DIRECTIONS:
Every entry must be output exactly as it is written.
______
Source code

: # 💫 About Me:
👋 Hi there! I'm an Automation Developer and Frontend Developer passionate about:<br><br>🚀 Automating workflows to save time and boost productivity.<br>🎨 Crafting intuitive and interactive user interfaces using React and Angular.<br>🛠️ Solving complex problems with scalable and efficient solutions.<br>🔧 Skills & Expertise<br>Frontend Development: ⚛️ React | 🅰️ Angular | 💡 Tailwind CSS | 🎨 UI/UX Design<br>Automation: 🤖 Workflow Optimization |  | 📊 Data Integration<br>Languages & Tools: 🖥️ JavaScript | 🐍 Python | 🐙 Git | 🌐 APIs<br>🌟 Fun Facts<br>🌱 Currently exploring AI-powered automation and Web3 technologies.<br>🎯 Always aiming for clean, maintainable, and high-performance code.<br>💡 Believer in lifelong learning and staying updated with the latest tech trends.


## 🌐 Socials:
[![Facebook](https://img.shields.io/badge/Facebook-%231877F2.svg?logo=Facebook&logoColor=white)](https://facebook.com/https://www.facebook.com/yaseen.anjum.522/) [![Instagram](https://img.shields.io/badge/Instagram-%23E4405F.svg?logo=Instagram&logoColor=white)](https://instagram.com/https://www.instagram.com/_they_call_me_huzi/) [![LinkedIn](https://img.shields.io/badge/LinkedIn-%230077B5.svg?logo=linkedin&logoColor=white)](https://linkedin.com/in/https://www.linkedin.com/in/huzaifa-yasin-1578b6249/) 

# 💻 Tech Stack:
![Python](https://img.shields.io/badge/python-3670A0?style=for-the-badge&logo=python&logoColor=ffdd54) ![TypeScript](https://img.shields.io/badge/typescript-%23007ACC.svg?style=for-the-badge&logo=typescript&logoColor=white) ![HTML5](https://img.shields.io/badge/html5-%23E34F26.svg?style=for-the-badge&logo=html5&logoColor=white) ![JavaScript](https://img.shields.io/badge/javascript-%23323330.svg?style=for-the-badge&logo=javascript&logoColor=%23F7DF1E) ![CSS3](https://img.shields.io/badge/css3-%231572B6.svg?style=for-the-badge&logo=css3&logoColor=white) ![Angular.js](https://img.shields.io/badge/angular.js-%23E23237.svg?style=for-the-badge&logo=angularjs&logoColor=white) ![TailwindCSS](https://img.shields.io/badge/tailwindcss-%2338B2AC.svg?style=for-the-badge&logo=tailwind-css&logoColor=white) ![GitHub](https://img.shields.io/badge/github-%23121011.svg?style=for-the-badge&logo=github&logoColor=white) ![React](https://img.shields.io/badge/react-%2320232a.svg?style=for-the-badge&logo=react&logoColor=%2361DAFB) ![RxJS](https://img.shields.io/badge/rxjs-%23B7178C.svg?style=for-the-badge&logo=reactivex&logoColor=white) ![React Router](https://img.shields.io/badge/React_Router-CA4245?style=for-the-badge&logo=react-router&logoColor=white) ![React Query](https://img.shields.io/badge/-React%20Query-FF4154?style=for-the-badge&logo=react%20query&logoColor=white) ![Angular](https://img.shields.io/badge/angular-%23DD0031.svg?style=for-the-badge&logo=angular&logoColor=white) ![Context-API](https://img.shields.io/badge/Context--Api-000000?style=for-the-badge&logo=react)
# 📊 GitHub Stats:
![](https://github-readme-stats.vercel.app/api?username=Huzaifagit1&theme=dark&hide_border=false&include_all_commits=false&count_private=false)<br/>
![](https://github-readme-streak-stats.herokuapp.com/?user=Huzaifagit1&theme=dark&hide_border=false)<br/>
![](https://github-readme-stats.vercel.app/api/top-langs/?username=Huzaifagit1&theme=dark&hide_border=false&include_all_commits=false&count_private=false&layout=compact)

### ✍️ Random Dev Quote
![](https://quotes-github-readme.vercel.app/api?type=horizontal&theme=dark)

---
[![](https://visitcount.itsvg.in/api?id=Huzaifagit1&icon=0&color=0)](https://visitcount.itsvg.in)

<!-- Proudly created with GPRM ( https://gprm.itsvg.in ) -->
______
SOLUTION FOR THIS EXERCISE:
Source code

: # 💫 About Me:
👋 Hi there! I'm an Automation Developer and Frontend Developer passionate about:<br><br>🚀 Automating workflows to save time and boost productivity.<br>🎨 Crafting intuitive and interactive user interfaces using React and Angular.<br>🛠️ Solving complex problems with scalable and efficient solutions.<br>🔧 Skills & Expertise<br>Frontend Development: ⚛️ React | 🅰️ Angular | 💡 Tailwind CSS | 🎨 UI/UX Design<br>Automation: 🤖 Workflow Optimization |  | 📊 Data Integration<br>Languages & Tools: 🖥️ JavaScript | 🐍 Python | 🐙 Git | 🌐 APIs<br>🌟 Fun Facts<br>🌱 Currently exploring AI-powered automation and Web3 technologies.<br>🎯 Always aiming for clean, maintainable, and high-performance code.<br>💡 Believer in lifelong learning and staying updated with the latest tech trends.


## 🌐 Socials:
[![Facebook](https://img.shields.io/badge/Facebook-%231877F2.svg?logo=Facebook&logoColor=white)](https://facebook.com/https://www.facebook.com/yaseen.anjum.522/) [![Instagram](https://img.shields.io/badge/Instagram-%23E4405F.svg?logo=Instagram&logoColor=white)](https://instagram.com/https://www.instagram.com/_they_call_me_huzi/) [![LinkedIn](https://img.shields.io/badge/LinkedIn-%230077B5.svg?logo=linkedin&logoColor=white)](https://linkedin.com/in/https://www.linkedin.com/in/huzaifa-yasin-1578b6249/) 

# 💻 Tech Stack:
![Python](https://img.shields.io/badge/python-3670A0?style=for-the-badge&logo=python&logoColor=ffdd54) ![TypeScript](https://img.shields.io/badge/typescript-%23007ACC.svg?style=for-the-badge&logo=typescript&logoColor=white) ![HTML5](https://img.shields.io/badge/html5-%23E34F26.svg?style=for-the-badge&logo=html5&logoColor=white) ![JavaScript](https://img.shields.io/badge/javascript-%23323330.svg?style=for-the-badge&logo=javascript&logoColor=%23F7DF1E) ![CSS3](https://img.shields.io/badge/css3-%231572B6.svg?style=for-the-badge&logo=css3&logoColor=white) ![Angular.js](https://img.shields.io/badge/angular.js-%23E23237.svg?style=for-the-badge&logo=angularjs&logoColor=white) ![TailwindCSS](https://img.shields.io/badge/tailwindcss-%2338B2AC.svg?style=for-the-badge&logo=tailwind-css&logoColor=white) ![GitHub](https://img.shields.io/badge/github-%23121011.svg?style=for-the-badge&logo=github&logoColor=white) ![React](https://img.shields.io/badge/react-%2320232a.svg?style=for-the-badge&logo=react&logoColor=%2361DAFB) ![RxJS](https://img.shields.io/badge/rxjs-%23B7178C.svg?style=for-the-badge&logo=reactivex&logoColor=white) ![React Router](https://img.shields.io/badge/React_Router-CA4245?style=for-the-badge&logo=react-router&logoColor=white) ![React Query](https://img.shields.io/badge/-React%20Query-FF4154?style=for-the-badge&logo=react%20query&logoColor=white) ![Angular](https://img.shields.io/badge/angular-%23DD0031.svg?style=for-the-badge&logo=angular&logoColor=white) ![Context-API](https://img.shields.io/badge/Context--Api-000000?style=for-the-badge&logo=react)
# 📊 GitHub Stats:
![](https://github-readme-stats.vercel.app/api?username=Huzaifagit1&theme=dark&hide_border=false&include_all_commits=false&count_private=false)<br/>
![](https://github-readme-streak-stats.herokuapp.com/?user=Huzaifagit1&theme=dark&hide_border=false)<br/>
![](https://github-readme-stats.vercel.app/api/top-langs/?username=Huzaifagit1&theme=dark&hide_border=false&include_all_commits=false&count_private=false&layout=compact)

### ✍️ Random Dev Quote
![](https://quotes-github-readme.vercel.app/api?type=horizontal&theme=dark)

---
[![](https://visitcount.itsvg.in/api?id=Huzaifagit1&icon=0&color=0)](https://visitcount.itsvg.in)

<!-- Proudly created with GPRM ( https://gprm.itsvg.in ) -->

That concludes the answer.